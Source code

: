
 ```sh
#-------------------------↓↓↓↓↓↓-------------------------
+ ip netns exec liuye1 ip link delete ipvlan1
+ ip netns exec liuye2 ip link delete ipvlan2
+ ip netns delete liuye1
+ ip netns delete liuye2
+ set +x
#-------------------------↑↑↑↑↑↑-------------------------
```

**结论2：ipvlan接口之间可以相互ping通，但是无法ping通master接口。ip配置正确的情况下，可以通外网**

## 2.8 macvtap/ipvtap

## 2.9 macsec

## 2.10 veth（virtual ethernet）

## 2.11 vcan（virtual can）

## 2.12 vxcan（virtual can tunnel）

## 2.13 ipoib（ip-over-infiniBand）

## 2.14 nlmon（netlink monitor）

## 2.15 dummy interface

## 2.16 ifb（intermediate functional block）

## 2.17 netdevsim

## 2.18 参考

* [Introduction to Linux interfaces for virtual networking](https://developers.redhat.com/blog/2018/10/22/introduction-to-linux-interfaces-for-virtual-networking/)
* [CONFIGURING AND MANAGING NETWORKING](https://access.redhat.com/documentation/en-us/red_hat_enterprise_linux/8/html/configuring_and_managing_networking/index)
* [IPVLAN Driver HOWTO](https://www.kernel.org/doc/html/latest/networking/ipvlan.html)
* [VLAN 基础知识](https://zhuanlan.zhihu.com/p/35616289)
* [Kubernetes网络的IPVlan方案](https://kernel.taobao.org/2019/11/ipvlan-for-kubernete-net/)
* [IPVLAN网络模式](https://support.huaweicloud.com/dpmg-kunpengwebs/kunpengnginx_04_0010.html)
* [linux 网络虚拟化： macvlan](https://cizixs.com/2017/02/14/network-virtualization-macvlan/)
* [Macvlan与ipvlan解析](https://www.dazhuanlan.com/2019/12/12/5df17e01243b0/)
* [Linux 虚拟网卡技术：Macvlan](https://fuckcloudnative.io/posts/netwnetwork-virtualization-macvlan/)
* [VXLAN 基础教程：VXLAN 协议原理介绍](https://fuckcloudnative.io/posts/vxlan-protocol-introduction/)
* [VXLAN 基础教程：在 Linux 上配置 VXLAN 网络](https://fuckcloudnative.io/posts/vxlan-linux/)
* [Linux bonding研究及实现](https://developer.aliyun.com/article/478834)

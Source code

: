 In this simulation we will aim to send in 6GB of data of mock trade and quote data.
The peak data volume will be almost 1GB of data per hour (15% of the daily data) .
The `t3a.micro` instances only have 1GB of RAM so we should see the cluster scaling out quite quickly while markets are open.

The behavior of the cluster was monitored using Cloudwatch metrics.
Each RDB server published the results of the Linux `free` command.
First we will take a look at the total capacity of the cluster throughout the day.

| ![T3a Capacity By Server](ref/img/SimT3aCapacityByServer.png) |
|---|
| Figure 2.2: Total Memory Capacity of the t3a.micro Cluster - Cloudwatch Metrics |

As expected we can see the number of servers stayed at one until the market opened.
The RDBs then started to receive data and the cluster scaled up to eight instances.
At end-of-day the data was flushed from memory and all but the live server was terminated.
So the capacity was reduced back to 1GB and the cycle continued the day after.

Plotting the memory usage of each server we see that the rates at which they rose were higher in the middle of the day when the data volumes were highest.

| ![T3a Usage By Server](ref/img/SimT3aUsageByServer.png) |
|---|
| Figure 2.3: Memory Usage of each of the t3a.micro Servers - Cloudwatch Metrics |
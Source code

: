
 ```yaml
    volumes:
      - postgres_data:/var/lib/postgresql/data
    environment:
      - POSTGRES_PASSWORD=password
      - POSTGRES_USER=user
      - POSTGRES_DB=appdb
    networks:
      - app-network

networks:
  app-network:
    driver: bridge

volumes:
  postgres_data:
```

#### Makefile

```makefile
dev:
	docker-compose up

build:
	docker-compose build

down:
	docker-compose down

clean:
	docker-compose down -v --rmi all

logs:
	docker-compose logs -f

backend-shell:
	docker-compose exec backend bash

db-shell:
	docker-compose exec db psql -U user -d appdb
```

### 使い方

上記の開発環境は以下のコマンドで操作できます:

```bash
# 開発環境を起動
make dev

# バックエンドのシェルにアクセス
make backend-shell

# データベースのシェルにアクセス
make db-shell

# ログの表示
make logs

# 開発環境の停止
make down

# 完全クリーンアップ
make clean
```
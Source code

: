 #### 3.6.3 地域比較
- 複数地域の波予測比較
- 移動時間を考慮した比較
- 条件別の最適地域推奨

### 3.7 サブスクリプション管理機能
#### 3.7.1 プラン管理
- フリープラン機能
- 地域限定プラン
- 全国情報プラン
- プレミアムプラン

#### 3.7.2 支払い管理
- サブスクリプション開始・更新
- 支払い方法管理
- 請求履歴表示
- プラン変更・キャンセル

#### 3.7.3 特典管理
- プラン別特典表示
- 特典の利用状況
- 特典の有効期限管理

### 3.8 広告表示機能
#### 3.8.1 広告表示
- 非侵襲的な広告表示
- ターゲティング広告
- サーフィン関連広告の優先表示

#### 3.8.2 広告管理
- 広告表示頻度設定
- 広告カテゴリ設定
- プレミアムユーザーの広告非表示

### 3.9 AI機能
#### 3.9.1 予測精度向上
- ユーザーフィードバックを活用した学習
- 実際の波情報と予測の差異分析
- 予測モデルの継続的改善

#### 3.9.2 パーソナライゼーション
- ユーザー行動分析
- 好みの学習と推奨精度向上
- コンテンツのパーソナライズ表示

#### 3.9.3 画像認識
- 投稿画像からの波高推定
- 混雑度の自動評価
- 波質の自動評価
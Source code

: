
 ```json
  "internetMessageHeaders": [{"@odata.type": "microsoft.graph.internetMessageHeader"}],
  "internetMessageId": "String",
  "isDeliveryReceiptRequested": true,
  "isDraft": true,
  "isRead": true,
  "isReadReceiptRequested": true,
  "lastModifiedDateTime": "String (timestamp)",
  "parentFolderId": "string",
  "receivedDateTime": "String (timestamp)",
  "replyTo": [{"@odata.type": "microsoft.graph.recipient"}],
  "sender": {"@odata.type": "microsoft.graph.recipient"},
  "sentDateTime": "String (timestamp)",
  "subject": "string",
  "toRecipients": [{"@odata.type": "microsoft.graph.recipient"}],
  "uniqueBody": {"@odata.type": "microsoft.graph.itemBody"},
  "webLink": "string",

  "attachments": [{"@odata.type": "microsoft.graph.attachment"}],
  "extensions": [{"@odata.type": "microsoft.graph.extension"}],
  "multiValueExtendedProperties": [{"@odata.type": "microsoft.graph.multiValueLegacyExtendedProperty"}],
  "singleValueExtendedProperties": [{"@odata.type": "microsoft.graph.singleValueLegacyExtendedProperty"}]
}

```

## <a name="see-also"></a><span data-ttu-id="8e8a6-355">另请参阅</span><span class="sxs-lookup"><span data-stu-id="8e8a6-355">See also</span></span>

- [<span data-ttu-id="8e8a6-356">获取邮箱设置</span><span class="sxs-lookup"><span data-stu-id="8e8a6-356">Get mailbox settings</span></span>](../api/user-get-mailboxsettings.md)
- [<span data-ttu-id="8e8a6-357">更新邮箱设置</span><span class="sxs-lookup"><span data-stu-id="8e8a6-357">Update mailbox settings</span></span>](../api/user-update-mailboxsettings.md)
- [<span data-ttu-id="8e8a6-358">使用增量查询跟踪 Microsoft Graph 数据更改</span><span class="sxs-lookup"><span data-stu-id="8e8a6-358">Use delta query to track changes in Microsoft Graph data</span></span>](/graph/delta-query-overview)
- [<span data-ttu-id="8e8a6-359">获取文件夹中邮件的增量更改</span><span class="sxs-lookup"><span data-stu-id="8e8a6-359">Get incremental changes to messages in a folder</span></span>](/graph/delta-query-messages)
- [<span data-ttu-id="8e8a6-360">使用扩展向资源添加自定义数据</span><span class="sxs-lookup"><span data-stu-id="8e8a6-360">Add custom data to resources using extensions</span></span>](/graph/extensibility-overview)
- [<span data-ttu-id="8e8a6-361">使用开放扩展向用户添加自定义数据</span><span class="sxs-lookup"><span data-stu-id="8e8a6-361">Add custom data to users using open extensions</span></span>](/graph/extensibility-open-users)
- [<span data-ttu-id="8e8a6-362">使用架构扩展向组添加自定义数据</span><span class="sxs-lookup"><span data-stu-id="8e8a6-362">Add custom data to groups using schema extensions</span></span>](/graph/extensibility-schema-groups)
* * *
* Task prompt
Extract exactly the leading lines of the data, stopping at and including the line with "[Introduction to Linux".

* Answer to this task
Source code

:
 ```sh
#-------------------------↓↓↓↓↓↓-------------------------
+ ip netns exec liuye1 ip link delete ipvlan1
+ ip netns exec liuye2 ip link delete ipvlan2
+ ip netns delete liuye1
+ ip netns delete liuye2
+ set +x
#-------------------------↑↑↑↑↑↑-------------------------
```

**结论2：ipvlan接口之间可以相互ping通，但是无法ping通master接口。ip配置正确的情况下，可以通外网**

## 2.8 macvtap/ipvtap

## 2.9 macsec

## 2.10 veth（virtual ethernet）

## 2.11 vcan（virtual can）

## 2.12 vxcan（virtual can tunnel）

## 2.13 ipoib（ip-over-infiniBand）

## 2.14 nlmon（netlink monitor）

## 2.15 dummy interface

## 2.16 ifb（intermediate functional block）

## 2.17 netdevsim

## 2.18 参考

* [Introduction to Linux interfaces for virtual networking](https://developers.redhat.com/blog/2018/10/22/introduction-to-linux-interfaces-for-virtual-networking/)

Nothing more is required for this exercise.